Harold Hoffman never held elective office again, though he was appointed head of the New Jersey Employment Compensation Commission in 1937. According to his daughter Hope, he seldom spoke of Ellis Parker because he found the subject too painful. In 1954, Governor Meyner received an independent report of mismanagement and possibly theft of state funds in Hoffmans agency. Hoffman was suspended and the new head of the New Jersey Department of Law and Safety, H. Norman Schwarzkopf, was asked to investigate. A short time later, Hoffman gave his daughter Ada a letter to be opened only after his death. Two months after that, he was found dead in his hotel room, apparently of a heart attack. The letter to his daughter confessed to a long career of embezzlement. Starting with his efforts to repay a campaign debt in the 1920s, Harold Hoffman had frantically borrowed, transferred, and outright embezzled funds through the various offices he held. In total, Harold Hoffman embezzled more than three hundred thousand dollars.

David Wilentz reentered private law practice. His firm had many well-connected clients, including several casinos in Atlantic City. Wilentz remained active in New Jersey politics until his death in 1988. His son became a justice of the New Jersey Supreme Court.
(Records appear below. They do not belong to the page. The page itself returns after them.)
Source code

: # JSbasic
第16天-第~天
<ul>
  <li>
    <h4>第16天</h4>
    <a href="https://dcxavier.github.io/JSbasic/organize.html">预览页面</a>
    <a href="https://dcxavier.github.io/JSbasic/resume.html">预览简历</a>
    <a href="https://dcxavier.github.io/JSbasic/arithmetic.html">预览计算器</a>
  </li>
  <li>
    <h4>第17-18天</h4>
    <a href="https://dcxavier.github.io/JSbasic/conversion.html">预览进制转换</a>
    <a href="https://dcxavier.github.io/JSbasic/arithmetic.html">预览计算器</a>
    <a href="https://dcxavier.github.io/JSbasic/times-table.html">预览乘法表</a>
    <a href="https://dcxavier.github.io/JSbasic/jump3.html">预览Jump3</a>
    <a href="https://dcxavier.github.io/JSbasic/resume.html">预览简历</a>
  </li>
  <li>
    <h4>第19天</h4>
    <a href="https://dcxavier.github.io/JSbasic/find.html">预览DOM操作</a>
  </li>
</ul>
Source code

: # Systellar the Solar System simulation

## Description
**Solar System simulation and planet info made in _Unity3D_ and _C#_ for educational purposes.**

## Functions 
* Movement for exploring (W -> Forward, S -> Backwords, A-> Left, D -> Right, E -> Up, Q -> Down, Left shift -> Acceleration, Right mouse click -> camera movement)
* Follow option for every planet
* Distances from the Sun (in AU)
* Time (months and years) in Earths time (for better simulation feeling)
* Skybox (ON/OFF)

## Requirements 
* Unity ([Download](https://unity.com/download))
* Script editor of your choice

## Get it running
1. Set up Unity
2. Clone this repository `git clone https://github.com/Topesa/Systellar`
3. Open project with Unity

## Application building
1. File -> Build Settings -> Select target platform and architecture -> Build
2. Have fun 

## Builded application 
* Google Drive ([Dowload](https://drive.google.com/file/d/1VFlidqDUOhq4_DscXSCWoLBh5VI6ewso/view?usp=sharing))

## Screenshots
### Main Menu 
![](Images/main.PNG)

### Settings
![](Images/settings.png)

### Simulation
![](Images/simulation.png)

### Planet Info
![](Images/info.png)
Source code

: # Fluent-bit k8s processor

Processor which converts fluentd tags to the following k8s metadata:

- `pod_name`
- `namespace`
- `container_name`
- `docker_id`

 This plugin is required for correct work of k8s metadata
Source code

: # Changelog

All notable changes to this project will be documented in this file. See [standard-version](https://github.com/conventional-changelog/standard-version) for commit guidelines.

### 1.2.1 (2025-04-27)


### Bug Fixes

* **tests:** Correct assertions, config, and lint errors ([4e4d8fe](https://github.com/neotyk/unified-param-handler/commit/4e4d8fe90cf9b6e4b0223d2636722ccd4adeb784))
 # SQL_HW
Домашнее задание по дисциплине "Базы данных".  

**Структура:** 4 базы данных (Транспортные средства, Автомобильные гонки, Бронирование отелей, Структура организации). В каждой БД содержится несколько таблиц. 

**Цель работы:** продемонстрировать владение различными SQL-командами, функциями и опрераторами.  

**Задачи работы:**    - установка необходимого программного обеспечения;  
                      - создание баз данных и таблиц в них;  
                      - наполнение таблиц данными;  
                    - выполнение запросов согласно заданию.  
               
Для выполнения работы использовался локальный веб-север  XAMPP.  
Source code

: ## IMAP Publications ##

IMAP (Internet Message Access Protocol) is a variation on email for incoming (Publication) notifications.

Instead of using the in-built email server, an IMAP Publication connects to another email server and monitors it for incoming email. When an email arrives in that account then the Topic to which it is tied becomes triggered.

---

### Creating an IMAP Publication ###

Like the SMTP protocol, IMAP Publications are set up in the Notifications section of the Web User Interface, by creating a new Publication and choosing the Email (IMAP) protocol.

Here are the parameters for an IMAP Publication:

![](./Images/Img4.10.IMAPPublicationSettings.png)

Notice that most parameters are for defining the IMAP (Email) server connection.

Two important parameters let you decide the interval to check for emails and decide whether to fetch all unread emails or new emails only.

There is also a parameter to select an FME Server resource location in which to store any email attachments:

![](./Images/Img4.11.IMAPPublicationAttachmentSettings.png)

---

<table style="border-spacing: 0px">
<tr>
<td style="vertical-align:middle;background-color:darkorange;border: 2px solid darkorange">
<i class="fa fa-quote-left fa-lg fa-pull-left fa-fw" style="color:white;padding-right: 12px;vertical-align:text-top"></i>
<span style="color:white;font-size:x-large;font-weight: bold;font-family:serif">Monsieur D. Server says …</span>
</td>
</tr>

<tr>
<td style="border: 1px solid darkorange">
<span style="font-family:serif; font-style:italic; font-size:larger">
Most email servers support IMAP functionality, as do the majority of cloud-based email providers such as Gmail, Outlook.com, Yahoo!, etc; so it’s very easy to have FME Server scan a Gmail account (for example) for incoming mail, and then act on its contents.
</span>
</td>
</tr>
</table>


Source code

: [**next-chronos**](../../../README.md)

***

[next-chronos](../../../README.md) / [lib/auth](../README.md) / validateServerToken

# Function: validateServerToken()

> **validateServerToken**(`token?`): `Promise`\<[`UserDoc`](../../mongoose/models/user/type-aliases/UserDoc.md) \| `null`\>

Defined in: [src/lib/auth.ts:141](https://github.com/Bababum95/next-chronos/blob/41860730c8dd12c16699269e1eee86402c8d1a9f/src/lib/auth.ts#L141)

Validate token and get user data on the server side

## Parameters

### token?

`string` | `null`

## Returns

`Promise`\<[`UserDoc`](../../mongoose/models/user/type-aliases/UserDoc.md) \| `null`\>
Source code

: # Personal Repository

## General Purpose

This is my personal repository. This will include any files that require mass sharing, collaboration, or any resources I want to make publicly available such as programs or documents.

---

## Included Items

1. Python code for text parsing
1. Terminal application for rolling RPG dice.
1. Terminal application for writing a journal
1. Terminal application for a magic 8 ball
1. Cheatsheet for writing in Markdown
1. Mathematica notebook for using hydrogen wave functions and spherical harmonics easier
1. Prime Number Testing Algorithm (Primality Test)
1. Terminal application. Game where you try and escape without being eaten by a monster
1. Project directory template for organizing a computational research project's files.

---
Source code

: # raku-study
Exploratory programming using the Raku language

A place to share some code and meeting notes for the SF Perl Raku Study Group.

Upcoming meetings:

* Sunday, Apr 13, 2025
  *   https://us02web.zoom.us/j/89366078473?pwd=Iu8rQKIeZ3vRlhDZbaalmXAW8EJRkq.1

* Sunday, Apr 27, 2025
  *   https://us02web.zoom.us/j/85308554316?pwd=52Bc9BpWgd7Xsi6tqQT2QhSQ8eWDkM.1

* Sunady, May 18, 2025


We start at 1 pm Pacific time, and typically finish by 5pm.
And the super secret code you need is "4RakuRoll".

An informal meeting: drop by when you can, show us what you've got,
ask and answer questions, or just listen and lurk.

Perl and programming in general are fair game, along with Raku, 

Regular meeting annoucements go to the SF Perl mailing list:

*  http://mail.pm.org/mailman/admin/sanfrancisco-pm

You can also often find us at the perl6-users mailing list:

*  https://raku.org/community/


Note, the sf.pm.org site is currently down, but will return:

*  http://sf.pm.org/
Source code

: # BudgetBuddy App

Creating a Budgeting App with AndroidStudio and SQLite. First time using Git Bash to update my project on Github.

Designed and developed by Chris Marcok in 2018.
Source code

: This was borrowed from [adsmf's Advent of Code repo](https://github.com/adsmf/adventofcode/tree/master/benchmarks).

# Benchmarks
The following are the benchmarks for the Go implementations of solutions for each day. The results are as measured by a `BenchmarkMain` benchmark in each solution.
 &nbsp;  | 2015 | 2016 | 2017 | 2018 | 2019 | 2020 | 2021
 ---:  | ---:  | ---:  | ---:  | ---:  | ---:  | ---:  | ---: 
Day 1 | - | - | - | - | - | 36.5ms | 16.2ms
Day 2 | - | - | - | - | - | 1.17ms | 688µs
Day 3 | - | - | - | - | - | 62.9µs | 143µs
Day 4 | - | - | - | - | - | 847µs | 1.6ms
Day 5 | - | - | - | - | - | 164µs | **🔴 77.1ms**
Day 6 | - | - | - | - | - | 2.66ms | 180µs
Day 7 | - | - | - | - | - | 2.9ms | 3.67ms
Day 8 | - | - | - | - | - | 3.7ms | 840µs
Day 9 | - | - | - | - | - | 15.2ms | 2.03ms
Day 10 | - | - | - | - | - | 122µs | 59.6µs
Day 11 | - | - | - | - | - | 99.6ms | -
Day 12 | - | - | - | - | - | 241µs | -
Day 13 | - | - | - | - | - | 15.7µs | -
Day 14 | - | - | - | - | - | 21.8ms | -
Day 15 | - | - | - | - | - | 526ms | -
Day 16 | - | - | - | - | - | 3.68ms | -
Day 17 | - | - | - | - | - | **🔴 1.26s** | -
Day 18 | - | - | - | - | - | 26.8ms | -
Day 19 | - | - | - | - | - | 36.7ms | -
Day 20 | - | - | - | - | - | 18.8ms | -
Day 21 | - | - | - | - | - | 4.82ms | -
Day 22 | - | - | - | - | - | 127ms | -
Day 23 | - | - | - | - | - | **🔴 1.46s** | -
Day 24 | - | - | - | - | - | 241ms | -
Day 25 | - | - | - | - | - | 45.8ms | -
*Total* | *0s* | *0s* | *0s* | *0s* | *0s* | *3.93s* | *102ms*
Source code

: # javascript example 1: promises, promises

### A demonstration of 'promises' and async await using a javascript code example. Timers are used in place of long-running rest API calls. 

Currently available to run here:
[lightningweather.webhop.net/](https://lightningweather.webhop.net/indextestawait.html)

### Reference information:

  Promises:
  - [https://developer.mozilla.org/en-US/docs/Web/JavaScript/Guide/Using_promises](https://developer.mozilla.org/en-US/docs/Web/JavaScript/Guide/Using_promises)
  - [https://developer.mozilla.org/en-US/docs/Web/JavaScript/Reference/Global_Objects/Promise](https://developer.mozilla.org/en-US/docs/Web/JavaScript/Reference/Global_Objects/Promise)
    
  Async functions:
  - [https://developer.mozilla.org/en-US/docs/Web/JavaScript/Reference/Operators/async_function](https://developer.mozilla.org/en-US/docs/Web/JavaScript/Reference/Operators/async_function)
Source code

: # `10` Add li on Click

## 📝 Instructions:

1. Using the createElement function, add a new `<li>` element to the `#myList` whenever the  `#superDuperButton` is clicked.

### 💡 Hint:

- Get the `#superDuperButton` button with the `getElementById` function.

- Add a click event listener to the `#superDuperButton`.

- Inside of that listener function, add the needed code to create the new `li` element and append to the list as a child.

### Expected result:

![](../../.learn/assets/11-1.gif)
His law firm, Wilentz, Goldman, and Spitzer survives. Headquartered in Woodbridge, New Jersey, the firm has over one hundred fifty attorneys.

Cora Parker lived in the Garden Street house for another ten years, then went to live with her daughter until joining Ellis in 1967. She was dependent on her children for support after Burlington County decided she was not eligible to receive any of Elliss pension. On Christmas each year, she received an unsigned card postmarked Brooklyn, N.Y., wishing her the best of the season. From the postmark and the handwriting, she was convinced the cards came from Paul Wendel. The cards continued until the 1950s.